[[ Material supplied open ]]

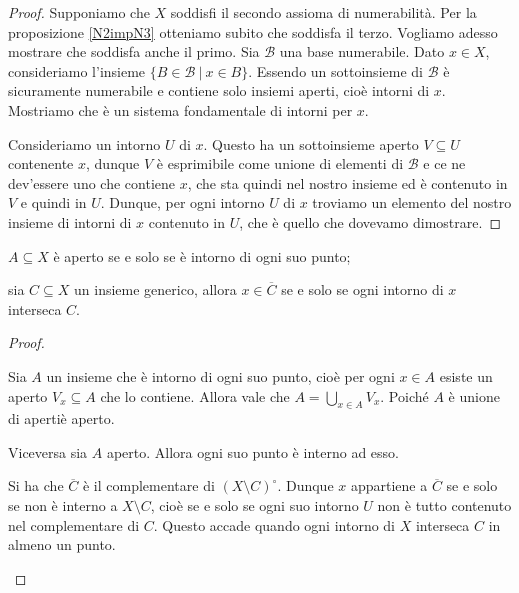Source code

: \documentclass{article}
\begin{document}
\begin{proof}
	Supponiamo che $X$ soddisfi il secondo assioma di numerabilità. Per la
	proposizione \ref{N2impN3} otteniamo subito che soddisfa il terzo. Vogliamo
	adesso mostrare che soddisfa anche il primo. Sia $\mathcal{B}$ una base
	numerabile. Dato $x \in X$, consideriamo l'insieme ${\{ B \in \mathcal{B}\
	|\ x \in B \}}$. Essendo un sottoinsieme di $\mathcal{B}$ è sicuramente
	numerabile e contiene solo insiemi aperti, cioè intorni di $x$. Mostriamo
	che è un sistema fondamentale di intorni per $x$.

	Consideriamo un intorno $U$ di $x$. Questo ha un sottoinsieme aperto $V
	\subseteq U$ contenente $x$, dunque $V$ è esprimibile come unione di
	elementi di $\mathcal{B}$ e ce ne dev'essere uno che contiene $x$, che sta
	quindi nel nostro insieme ed è contenuto in $V$ e quindi in $U$. Dunque, per
	ogni intorno $U$ di $x$ troviamo un elemento del nostro insieme di intorni
	di $x$ contenuto in $U$, che è quello che dovevamo dimostrare.
\end{proof}

\begin{prop}
	\begin{nlist}
		\item $A \subseteq X$ è aperto se e solo se è intorno di ogni suo punto;
		\item sia $C \subseteq X$ un insieme generico, allora $x \in
		\overline{C}$ se e solo se ogni intorno di $x$ interseca $C$.
	\end{nlist}
\end{prop}

\begin{proof}
\begin{nlist}
\item Sia $A$ un insieme che \`e intorno di ogni suo punto, cio\`e per ogni $x
\in A$ esiste un aperto $V_x \subseteq A$ che lo contiene. Allora vale che
$\displaystyle A = \bigcup_{x \in A} V_x$. Poiché $A$ \`e unione di aperti\`e
aperto.

Viceversa sia $A$ aperto. Allora ogni suo punto \`e interno ad esso.

\item Si ha che $\overline{C}$ \`e il complementare di $(X\setminus C)^\circ$.
Dunque $x$ appartiene a $\overline{C}$ se e solo se non \`e interno a $X
\setminus C$, cioè se e solo se ogni suo intorno $U$ non \`e tutto contenuto nel
complementare di $C$. Questo accade quando ogni intorno di $X$ interseca $C$ in
almeno un punto.

\end{nlist}
\end{proof}
\end{document}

[[ Material supplied closed ]]

• Description of the task
Would you retype the material exactly, omitting each picture?

• Reply to the task
Source code

: \documentclass{article}
\begin{document}
\begin{proof}
	Supponiamo che $X$ soddisfi il secondo assioma di numerabilità. Per la
	proposizione \ref{N2impN3} otteniamo subito che soddisfa il terzo. Vogliamo
	adesso mostrare che soddisfa anche il primo. Sia $\mathcal{B}$ una base
	numerabile. Dato $x \in X$, consideriamo l'insieme ${\{ B \in \mathcal{B}\
	|\ x \in B \}}$. Essendo un sottoinsieme di $\mathcal{B}$ è sicuramente
	numerabile e contiene solo insiemi aperti, cioè intorni di $x$. Mostriamo
	che è un sistema fondamentale di intorni per $x$.

	Consideriamo un intorno $U$ di $x$. Questo ha un sottoinsieme aperto $V
	\subseteq U$ contenente $x$, dunque $V$ è esprimibile come unione di
	elementi di $\mathcal{B}$ e ce ne dev'essere uno che contiene $x$, che sta
	quindi nel nostro insieme ed è contenuto in $V$ e quindi in $U$. Dunque, per
	ogni intorno $U$ di $x$ troviamo un elemento del nostro insieme di intorni
	di $x$ contenuto in $U$, che è quello che dovevamo dimostrare.
\end{proof}

\begin{prop}
	\begin{nlist}
		\item $A \subseteq X$ è aperto se e solo se è intorno di ogni suo punto;
		\item sia $C \subseteq X$ un insieme generico, allora $x \in
		\overline{C}$ se e solo se ogni intorno di $x$ interseca $C$.
	\end{nlist}
\end{prop}

\begin{proof}
\begin{nlist}
\item Sia $A$ un insieme che \`e intorno di ogni suo punto, cio\`e per ogni $x
\in A$ esiste un aperto $V_x \subseteq A$ che lo contiene. Allora vale che
$\displaystyle A = \bigcup_{x \in A} V_x$. Poiché $A$ \`e unione di aperti\`e
aperto.

Viceversa sia $A$ aperto. Allora ogni suo punto \`e interno ad esso.

\item Si ha che $\overline{C}$ \`e il complementare di $(X\setminus C)^\circ$.
Dunque $x$ appartiene a $\overline{C}$ se e solo se non \`e interno a $X
\setminus C$, cioè se e solo se ogni suo intorno $U$ non \`e tutto contenuto nel
complementare di $C$. Questo accade quando ogni intorno di $X$ interseca $C$ in
almeno un punto.

\end{nlist}
\end{proof}
\end{document}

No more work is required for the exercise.